Соответственно, следует понимать, что Гагарин – каким бы симплициссимусом[36] его ни рисовали – вполне осознанно выстраивал проект своей если не карьеры, то жизни в целом. Именно он, он сам, добился того, чтобы на него обратили внимание и стали им “заниматься”. Он тоже стал героем воспитательного романа – такой же молодой человек из низов общества, делающий карьеру с расчетом на свое упорство и личные качества; при этом он умудрился не утратить иллюзии, а напротив, без особого ущерба для личности обзавестись новыми (да еще и заразить ими страну). Именно Гагарин – кто бы мог подумать – оказался идеальным воспитанником этой серии, тем самым молодым человеком ХХ века (а вовсе не фольклорным Емелей; на самом деле, “пролежал” Гагарин всего полтора часа, а до того бегал, как Штольц, Жюльен Сорель и Раскольников, вместе взятые), кто прекрасно усвоил преподанные Горьким умные уроки – и чья собственная история, именно в силу критического освоения этого материала, этого чужого опыта, радикально отличалась от историй его двойников из XIX века.

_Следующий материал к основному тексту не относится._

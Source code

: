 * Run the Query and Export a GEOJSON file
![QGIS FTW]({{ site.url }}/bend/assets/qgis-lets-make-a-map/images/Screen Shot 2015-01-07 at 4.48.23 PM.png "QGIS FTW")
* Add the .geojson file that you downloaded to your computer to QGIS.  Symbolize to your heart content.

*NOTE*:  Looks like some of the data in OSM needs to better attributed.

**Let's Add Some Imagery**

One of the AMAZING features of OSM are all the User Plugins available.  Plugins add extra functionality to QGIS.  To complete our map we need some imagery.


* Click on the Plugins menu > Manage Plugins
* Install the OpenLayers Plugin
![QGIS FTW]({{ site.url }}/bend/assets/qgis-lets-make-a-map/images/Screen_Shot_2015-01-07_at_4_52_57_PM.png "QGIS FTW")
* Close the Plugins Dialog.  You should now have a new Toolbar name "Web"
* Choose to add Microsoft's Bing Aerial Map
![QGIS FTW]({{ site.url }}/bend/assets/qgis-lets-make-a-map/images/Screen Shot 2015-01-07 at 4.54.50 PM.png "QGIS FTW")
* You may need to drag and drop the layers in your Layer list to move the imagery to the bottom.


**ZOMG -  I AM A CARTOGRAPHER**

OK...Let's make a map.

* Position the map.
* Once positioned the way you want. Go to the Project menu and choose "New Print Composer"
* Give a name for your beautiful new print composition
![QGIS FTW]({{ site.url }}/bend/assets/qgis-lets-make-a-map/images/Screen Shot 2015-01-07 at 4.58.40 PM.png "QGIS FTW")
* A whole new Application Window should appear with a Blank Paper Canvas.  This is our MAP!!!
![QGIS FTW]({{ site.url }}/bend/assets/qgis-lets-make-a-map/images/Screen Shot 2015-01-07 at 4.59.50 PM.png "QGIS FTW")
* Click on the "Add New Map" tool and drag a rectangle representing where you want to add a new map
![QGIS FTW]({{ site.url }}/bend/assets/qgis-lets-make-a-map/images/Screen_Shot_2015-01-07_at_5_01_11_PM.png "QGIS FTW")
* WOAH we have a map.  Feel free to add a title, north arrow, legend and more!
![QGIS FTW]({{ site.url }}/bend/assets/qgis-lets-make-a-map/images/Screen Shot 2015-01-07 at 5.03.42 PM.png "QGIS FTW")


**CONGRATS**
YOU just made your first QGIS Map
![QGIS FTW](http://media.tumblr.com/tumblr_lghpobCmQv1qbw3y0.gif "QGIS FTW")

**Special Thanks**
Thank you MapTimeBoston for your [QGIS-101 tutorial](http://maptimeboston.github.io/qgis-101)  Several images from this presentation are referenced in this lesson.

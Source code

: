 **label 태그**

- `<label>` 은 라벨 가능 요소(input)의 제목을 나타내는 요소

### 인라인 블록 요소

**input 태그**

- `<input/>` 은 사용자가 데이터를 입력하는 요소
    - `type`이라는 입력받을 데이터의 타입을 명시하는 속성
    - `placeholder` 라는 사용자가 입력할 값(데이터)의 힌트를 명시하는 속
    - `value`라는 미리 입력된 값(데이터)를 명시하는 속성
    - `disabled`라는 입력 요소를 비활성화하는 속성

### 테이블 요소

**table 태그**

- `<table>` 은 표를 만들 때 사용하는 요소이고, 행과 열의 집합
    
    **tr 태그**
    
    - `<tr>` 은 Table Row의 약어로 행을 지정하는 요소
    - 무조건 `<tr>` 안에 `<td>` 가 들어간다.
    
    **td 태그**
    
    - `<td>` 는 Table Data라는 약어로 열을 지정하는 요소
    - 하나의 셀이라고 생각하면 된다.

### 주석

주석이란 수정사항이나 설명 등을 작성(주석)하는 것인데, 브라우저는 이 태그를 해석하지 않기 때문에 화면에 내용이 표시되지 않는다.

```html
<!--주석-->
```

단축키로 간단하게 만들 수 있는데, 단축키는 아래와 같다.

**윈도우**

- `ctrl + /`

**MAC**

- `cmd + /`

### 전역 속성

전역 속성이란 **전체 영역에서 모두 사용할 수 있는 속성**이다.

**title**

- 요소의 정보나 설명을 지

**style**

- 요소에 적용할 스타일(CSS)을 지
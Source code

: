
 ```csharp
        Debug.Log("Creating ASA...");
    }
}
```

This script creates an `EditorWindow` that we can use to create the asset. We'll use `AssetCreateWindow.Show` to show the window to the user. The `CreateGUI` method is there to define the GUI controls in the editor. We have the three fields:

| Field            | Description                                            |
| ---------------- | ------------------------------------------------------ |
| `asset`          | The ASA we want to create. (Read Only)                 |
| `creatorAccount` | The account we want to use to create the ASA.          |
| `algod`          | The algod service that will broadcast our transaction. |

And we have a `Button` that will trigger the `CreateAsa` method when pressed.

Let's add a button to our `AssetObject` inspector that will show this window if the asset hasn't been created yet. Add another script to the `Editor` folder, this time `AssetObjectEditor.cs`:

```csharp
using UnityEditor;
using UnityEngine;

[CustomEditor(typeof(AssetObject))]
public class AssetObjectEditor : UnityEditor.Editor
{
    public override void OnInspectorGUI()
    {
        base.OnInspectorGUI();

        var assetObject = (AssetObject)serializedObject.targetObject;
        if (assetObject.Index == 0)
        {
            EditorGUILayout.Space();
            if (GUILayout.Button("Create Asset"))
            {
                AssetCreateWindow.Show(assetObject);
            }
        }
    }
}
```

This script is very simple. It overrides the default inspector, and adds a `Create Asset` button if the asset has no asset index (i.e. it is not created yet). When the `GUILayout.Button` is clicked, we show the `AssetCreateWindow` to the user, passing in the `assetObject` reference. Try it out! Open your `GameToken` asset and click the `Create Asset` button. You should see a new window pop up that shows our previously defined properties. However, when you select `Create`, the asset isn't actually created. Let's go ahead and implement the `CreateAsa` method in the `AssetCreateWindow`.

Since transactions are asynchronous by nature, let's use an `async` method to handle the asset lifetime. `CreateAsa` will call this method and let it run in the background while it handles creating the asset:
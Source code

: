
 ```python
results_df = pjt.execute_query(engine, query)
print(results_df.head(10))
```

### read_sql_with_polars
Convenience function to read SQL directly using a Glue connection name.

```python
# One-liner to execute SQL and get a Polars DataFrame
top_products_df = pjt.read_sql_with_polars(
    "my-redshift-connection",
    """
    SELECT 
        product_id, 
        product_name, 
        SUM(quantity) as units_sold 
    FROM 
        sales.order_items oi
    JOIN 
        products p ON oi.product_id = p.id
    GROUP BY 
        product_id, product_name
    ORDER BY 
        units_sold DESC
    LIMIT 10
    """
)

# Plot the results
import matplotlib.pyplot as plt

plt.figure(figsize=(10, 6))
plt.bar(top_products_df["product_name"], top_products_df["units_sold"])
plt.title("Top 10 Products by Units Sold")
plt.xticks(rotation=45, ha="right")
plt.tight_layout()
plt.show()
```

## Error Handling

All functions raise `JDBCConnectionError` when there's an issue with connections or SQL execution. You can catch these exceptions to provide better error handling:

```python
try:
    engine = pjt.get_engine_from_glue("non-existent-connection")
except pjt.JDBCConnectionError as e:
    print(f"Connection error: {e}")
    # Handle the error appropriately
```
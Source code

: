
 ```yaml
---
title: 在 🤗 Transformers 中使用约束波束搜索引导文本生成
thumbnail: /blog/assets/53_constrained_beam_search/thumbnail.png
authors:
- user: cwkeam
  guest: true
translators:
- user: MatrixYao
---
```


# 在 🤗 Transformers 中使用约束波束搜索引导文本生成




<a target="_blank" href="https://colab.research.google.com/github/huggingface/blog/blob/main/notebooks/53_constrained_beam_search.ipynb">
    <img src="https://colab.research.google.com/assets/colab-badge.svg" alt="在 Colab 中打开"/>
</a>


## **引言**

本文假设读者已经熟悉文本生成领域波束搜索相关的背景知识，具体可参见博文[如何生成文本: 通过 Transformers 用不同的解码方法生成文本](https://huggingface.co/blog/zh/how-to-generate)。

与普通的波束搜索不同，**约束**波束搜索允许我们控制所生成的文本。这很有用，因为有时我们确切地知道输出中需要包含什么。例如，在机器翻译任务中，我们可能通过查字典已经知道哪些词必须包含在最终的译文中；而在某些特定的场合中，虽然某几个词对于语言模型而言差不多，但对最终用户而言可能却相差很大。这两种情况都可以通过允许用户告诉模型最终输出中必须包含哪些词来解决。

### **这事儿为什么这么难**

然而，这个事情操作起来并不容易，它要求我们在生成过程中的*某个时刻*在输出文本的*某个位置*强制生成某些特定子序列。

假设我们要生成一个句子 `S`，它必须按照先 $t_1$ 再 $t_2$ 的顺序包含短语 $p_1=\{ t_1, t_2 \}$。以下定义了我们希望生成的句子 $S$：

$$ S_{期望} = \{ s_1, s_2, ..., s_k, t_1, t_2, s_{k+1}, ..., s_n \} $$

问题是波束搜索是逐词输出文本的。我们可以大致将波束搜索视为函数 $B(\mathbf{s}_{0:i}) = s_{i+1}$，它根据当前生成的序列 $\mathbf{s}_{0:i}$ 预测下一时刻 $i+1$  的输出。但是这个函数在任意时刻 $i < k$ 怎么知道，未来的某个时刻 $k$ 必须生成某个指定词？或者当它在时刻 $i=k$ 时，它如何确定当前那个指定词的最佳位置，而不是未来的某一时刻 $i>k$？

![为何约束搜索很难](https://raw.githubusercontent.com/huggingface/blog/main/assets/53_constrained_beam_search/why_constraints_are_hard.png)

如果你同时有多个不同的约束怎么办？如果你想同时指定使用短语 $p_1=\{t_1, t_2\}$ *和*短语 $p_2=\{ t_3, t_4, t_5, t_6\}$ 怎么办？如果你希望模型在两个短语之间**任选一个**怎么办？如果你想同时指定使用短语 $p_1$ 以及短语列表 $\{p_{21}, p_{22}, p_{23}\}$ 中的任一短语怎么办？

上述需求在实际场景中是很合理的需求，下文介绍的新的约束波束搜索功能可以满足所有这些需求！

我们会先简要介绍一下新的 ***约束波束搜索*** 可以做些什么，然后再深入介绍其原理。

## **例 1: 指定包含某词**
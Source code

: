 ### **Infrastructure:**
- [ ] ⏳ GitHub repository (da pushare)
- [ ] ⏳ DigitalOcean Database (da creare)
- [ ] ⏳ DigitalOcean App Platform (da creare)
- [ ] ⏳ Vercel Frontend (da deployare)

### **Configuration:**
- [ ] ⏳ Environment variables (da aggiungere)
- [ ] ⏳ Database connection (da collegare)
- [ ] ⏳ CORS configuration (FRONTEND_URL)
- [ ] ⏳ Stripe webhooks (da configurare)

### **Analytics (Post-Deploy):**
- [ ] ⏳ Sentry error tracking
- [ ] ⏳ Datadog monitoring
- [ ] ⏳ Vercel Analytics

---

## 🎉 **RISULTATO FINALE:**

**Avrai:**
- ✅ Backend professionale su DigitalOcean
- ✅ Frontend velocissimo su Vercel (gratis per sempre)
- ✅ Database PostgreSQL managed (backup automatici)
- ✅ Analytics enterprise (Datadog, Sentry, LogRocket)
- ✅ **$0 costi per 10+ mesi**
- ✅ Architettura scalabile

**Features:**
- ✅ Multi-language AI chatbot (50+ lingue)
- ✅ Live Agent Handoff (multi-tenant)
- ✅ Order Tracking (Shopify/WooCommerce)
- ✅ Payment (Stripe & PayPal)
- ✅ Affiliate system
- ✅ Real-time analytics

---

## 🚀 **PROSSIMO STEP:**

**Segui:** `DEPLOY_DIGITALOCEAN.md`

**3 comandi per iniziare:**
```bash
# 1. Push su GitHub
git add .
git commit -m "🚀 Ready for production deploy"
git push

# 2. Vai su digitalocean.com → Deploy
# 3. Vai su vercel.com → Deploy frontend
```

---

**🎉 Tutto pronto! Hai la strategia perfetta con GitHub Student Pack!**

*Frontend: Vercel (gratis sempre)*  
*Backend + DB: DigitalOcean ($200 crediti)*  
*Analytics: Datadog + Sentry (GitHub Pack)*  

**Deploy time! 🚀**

И до и после полета Гагарин несомненно осознавал – как абстракцию – свой класс (рабоче-крестьянский пролетариат) и свою касту (офицер-воин) и вел себя так, как требовали соответствующие кодексы поведения. Психологическая драма его души состояла в том, что, добившись максимального из возможных личного успеха, имея представление об индивидуалистической эгоцентрической этике и пережив эмансипацию от некоторых классовых и кастовых принципов, он – даже после того, как увидел свой гигантский портрет на фасаде Исторического музея[37], – не стал культивировать в себе ощущение собственной исключительности и чувство отчуждения от вознесших его масс, не дистанцировался от них, а, наоборот, где только мог, проявлял солидарность с ними; имея возможность преодолеть силу классового притяжения и оказаться в зоне, свободной от всяких ограничений, Гагарин – еще раз подчеркнем: сознательно – выбрал этику другую, коллективистскую, общинную. Мы покажем, что это произошло не сразу, не в первые послеполетные дни и даже месяцы; однако в конце концов произошло – несомненно; природный ум, хорошая интеллектуальная база, склонность к рефлексии, общение с интеллектуалами всех мастей – ну и, надо полагать, интуитивное представление о том, что его жизненный путь странным образом рифмуется с чьим-то еще, – помогли Гагарину сделать этот выбор.

* * *

Персональный лайнер, набитый командованием и журналистами, эскорт из семи самолетов-истребителей, пролет над Кремлем, встреча на летном поле с политбюро и Кабинетом министров в полном составе, проезд с кортежем из семнадцати мотоциклов в открытом лимузине сквозь толпы приветствующих, прием в Георгиевском зале, награждение “Золотой Звездой” Героя… Сын Хрущева утверждал, что “встречу Гагарина целиком придумал Никита Сергеевич” [6]; но сыграла, конечно, свою роль и сталинская традиция чествования вернувшихся героев – челюскинцев и их спасателей (среди которых был Каманин), папанинцев, Чкалова, Байдукова и Белякова и т. п.